Moving forward, content and channels on its Google Preferred program will also be manually reviewed. This will allow ads to only run on videos that have been verified to meet its ad-friendly guidelines.  Manual reviews of Google Preferred channels and videos are expected to be completed by mid-February in the U.S. and end of March for other markets where Google Preferred is available.

Google Preferred allows brands to access the top 5% of content on YouTube, reaching audiences from ages 18 to 34 years old. The platform is not new to pulling its creators off the program. On top of removing Logan Paul, YouTube also dropped Felix Kjellberg, known as PewDiePie, from the service last year for making anti-Semitic jokes.

Simpler and more transparent controls over ad placement

Following a call for simpler and more transparent controls, YouTube will introduce a three-tier suitability system in upcoming months. This will allow advertisers to reflect their view of appropriate placements for their brand, while understanding potential reach tradeoffs.

To increase transparency, YouTube revealed that it is working with vendors to provide third-party brand safety reporting on YouTube. It added that it is currently in a beta with Integral Ad Science, with plans to launch a beta with DoubleVerify soon.
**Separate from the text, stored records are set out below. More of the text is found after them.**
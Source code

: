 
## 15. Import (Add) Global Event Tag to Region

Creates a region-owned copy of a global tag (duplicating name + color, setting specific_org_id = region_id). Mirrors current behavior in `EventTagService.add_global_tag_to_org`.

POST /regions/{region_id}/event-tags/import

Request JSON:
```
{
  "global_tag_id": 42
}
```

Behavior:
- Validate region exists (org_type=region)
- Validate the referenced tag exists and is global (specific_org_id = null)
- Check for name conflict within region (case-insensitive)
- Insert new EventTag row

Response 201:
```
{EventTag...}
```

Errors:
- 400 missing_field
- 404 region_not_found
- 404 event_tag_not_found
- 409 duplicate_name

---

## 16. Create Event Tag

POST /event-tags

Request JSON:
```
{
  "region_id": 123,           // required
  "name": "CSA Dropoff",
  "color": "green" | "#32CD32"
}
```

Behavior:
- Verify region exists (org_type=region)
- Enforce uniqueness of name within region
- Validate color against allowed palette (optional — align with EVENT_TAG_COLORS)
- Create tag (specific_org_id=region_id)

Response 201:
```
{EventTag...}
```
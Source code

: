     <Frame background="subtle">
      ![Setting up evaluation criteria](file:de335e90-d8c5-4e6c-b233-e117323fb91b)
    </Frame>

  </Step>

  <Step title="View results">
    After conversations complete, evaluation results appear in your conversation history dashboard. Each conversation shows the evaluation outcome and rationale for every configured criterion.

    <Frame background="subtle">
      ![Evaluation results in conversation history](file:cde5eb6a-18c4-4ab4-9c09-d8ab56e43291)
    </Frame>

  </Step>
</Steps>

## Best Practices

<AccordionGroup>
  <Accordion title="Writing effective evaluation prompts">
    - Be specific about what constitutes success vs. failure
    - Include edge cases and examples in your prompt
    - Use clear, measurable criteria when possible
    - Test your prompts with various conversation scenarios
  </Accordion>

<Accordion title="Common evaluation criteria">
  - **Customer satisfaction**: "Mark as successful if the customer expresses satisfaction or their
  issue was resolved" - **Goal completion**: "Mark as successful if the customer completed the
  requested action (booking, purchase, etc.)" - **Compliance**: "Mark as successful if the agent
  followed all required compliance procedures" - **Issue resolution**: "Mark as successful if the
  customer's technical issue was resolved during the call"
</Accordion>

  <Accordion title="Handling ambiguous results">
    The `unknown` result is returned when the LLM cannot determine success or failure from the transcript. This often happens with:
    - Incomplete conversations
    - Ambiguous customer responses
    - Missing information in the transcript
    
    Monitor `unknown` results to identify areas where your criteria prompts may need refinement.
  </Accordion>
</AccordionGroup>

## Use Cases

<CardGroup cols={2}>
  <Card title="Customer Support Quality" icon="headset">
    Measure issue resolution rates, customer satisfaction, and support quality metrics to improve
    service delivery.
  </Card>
It is also exploring partnerships with OpenSlate, comScore and Moat, and hope to scale its third-party measurement offerings over the course of the year.

The new measures follow its recent decision to hit pause on its business relationship with Paul, who landed in trouble after uploading a graphic video containing the body of a suicide victim. On top of pulling Paul from its Google Preferred program and halting his appearances on YouTube shows he is starring in, the platform also issued an open letter condemning Paul’s actions.

Several industry players Marketing spoke to at the time agreed that while YouTube need not deploy total control over content, it did share the responsibility to ensure that sensitivities are managed and to respect cultural nuances. This is given the prevailing issues on brand safety.